In short order, they saw Congress pass, and Clinton sign, a historic welfare reform bill based on models developed in Wisconsin and other states. Legislation on education, health care and other domestic fields reflected other agendas that came out of the National Governors Assn. (NGA). Congress even promised it would stop passing bills that required extra spending by the states without reimbursement. It was nirvana, the governors thought.

Today, Republicans still dominate the statehouses and Congress, and another former governor, George Bush, sits in the White House. But relationships between the governors and Washington are poisonous.

Not a single figure from Capitol Hill was invited to address the meeting that concluded here on Monday. If anyone had come, his ears would have been burning.

Mike Huckabee of Arkansas, a Republican and the retiring chairman of the NGA, set the tone. “What upsets us,” he said in an interview, “is the same thing that frustrates our voters. Whatever problem you’re concerned about, all you see in Washington is gridlock.”

Janet Napolitano of Arizona, the Democrat who succeeded Huckabee on Monday as the new NGA chairman, echoed his words. “They’re just not getting it done,” she said of Capitol Hill. “Immigration is the biggest issue in my state. A million people are marching in the streets. States are spending hundreds of millions trying to cope with the influx. So they pass two bills, and they won’t even go into a meeting room to put them together. It’s ridiculous!”

The refusal of the Republican leadership to call a conference to reconcile the competing House and Senate immigration bills is one symbol of what Huckabee calls a “dysfunctional” Congress. In the states, he said, governors of both parties have learned to work with each other – and across partisan lines at home – to get things done.

Not so in Washington. Mitt Romney, the Republican governor of Massachusetts, said his wife, Ann, has likened the spectacle of Congress to “two guys in a canoe that is headed for the falls, and all they do is hit each other with their paddles.”

Romney said that considering what has been happening on energy prices, health care and other worries, “the bickering is becoming more and more dangerous because the current is sweeping us toward the falls.”

To take one final example, New Mexico Democrat Bill Richardson said, “Congress has gone from unresponsive to hopeless. On everything from the minimum wage to immigration to energy, they’ve just given up. No one expects anything from them.”

Why has it taken this turn? The governors’ sense is that Bush is so preoccupied with Iraq and other international crises that he gives short shrift to Congress and domestic problems. The White House made no visible presence at this meeting.

As for Congress, Huckabee blames budget pressures and a kind of political myopia for the frequent actions that he says damage the states and distort the federal system. Far from honoring the pledge to stop passing unfunded mandates, Congress has socked state and local governments with major new obligations – such as requiring motor vehicle bureaus to check for citizen status – while treating them merely as “satellite offices” of the federal government, Huckabee complains.
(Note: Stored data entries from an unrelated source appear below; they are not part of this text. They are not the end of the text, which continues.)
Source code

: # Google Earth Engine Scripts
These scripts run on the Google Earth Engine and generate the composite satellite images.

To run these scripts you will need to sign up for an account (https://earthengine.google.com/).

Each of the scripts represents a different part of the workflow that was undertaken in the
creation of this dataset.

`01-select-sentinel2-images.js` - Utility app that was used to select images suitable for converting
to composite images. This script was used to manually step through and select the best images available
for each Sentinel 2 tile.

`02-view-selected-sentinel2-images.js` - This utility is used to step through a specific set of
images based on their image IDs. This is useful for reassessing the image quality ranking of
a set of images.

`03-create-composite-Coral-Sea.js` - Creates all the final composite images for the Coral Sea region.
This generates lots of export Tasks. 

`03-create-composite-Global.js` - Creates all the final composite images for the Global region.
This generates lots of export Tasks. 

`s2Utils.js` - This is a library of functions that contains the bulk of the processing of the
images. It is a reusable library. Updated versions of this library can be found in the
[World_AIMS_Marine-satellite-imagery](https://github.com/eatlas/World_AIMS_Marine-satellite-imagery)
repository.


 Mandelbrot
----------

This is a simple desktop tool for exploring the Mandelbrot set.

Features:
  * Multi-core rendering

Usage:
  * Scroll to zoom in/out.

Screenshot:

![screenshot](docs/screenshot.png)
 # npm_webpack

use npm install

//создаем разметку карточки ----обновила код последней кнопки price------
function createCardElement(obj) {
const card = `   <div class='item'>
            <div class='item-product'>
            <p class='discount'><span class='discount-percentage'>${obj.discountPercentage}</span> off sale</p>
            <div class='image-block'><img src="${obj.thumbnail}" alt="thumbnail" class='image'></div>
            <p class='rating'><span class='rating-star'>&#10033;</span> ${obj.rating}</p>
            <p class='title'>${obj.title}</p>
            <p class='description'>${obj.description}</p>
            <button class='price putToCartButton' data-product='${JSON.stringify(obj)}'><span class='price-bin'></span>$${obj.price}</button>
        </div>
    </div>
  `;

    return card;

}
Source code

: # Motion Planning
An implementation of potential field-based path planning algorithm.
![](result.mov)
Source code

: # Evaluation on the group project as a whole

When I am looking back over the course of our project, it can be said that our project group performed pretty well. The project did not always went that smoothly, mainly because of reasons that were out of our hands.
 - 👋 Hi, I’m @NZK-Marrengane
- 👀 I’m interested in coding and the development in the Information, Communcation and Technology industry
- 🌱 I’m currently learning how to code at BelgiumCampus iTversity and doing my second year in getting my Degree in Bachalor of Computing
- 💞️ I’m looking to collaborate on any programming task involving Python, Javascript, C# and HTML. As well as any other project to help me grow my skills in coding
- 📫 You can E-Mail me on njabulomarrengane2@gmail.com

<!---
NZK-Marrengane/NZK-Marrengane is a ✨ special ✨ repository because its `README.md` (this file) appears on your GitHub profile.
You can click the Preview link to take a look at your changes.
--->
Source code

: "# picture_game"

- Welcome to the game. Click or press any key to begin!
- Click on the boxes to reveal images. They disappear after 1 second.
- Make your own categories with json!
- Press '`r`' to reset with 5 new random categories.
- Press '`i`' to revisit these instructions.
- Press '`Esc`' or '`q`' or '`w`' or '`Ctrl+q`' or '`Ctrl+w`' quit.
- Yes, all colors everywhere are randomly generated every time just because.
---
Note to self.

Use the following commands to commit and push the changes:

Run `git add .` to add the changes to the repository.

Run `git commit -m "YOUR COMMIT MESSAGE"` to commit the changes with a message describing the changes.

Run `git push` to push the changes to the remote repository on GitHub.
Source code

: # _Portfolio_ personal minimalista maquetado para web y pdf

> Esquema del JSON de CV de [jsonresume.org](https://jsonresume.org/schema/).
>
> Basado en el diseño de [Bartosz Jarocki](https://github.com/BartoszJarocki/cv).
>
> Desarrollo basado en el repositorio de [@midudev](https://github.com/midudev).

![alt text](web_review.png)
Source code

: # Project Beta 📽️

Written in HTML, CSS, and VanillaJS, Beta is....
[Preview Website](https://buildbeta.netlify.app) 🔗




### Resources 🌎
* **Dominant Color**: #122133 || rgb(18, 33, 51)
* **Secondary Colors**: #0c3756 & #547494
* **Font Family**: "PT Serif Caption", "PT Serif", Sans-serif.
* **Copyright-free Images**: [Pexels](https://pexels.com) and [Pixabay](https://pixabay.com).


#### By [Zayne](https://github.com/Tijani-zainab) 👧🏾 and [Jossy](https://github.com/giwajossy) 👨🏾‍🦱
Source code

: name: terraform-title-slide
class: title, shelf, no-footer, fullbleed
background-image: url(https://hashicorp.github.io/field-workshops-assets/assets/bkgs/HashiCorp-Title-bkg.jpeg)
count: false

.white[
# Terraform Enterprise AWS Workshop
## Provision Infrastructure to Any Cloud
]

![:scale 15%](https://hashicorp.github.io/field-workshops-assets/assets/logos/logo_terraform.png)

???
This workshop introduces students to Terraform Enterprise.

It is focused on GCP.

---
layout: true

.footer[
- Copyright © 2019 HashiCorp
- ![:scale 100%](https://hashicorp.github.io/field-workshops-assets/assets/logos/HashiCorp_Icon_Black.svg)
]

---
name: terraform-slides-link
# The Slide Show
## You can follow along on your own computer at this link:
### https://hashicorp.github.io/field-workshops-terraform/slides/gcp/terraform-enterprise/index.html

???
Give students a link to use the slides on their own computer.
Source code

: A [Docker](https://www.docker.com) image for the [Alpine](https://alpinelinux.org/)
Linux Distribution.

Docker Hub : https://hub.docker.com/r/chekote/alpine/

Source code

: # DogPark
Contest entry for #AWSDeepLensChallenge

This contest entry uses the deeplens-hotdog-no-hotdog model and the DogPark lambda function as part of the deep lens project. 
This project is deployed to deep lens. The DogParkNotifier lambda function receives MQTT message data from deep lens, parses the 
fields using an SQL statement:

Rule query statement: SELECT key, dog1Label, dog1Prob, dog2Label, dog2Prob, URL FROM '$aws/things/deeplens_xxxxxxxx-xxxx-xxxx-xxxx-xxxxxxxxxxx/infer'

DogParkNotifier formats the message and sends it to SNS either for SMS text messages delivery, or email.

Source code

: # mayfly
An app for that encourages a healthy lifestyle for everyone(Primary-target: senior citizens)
But beyond these turf battles, the biggest indictment of Congress is simply that it is paralyzed. The sense that voters see Washington as gridlocked is one factor fueling the hopes of the governors eyeing the presidency in 2008 – men like Romney, Richardson, Huckabee, Iowa Democrat Tom Vilsack and New York Republican George Pataki. All of them are gambling that a frustrated electorate will turn to an outsider for help.